The input Start Marker

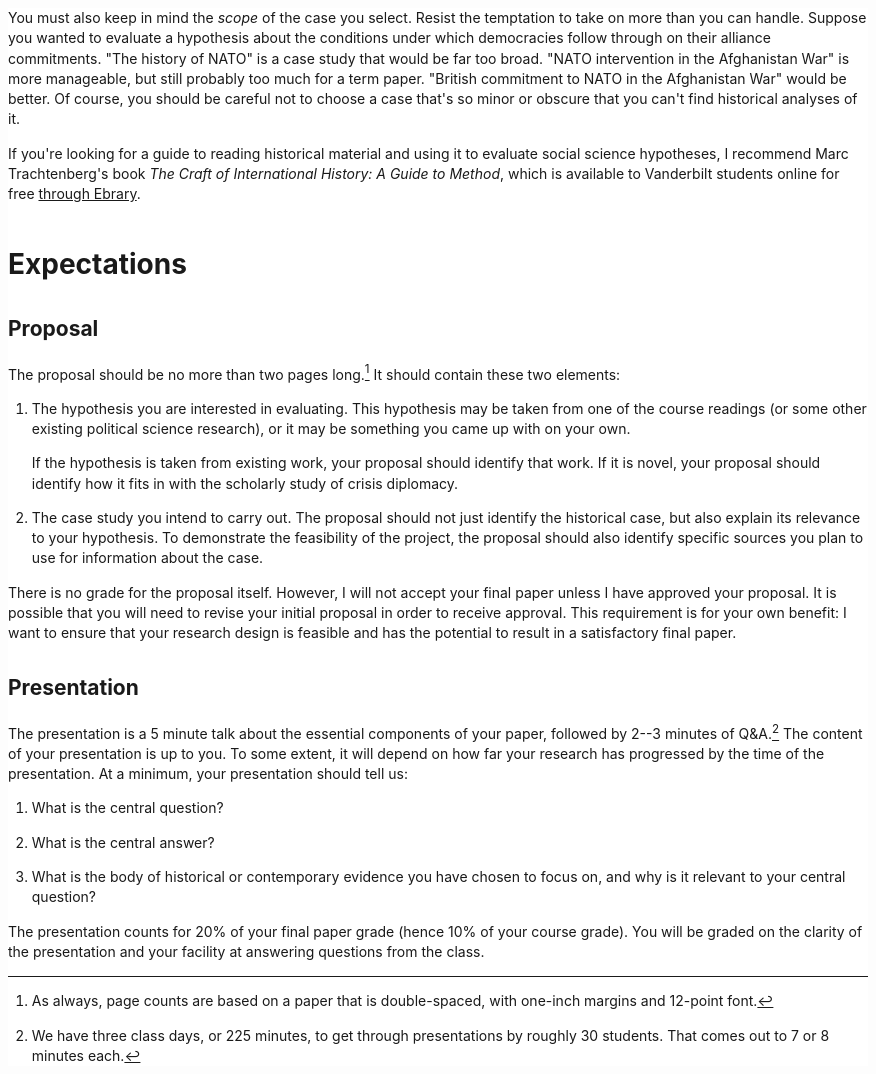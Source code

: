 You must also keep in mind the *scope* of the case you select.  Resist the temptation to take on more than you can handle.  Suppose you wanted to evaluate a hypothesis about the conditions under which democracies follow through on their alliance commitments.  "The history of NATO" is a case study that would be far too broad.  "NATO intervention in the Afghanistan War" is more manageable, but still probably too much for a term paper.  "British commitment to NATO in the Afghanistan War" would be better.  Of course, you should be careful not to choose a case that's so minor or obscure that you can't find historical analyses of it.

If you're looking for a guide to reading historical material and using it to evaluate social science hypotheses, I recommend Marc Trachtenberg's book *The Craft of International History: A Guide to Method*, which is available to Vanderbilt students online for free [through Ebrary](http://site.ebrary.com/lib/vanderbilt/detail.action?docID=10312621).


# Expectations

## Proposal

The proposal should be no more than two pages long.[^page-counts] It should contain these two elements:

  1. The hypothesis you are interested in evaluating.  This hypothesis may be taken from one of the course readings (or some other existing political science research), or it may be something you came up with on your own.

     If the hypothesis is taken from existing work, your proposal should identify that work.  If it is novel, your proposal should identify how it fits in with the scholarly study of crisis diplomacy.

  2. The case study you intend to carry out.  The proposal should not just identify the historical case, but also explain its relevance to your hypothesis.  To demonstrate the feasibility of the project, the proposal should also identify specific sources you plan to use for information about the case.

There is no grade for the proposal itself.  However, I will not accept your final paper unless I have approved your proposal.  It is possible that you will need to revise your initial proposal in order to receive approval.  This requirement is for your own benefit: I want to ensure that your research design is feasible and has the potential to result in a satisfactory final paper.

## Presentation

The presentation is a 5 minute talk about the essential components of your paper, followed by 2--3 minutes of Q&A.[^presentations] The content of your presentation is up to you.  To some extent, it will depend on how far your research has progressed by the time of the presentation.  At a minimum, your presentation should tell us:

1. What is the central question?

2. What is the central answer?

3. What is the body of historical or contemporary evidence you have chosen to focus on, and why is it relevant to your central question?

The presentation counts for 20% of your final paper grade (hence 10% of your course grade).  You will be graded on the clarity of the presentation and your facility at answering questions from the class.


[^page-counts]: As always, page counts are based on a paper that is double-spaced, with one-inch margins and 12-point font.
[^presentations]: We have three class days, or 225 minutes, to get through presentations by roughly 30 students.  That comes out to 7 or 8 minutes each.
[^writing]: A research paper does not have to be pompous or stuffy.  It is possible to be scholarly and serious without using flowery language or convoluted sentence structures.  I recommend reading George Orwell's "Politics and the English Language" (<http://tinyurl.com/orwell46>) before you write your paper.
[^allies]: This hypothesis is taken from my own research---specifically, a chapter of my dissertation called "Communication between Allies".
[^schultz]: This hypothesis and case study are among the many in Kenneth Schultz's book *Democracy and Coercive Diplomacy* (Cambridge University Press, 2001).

The input End Marker

**Problem statement**
Set down, unchanged, only those lines above that fall between the line with "[^page-counts]: As always, page" and the line with "[^presentations]: We have", the two end lines included.

**Response area**
[^page-counts]: As always, page counts are based on a paper that is double-spaced, with one-inch margins and 12-point font.
[^presentations]: We have three class days, or 225 minutes, to get through presentations by roughly 30 students.  That comes out to 7 or 8 minutes each.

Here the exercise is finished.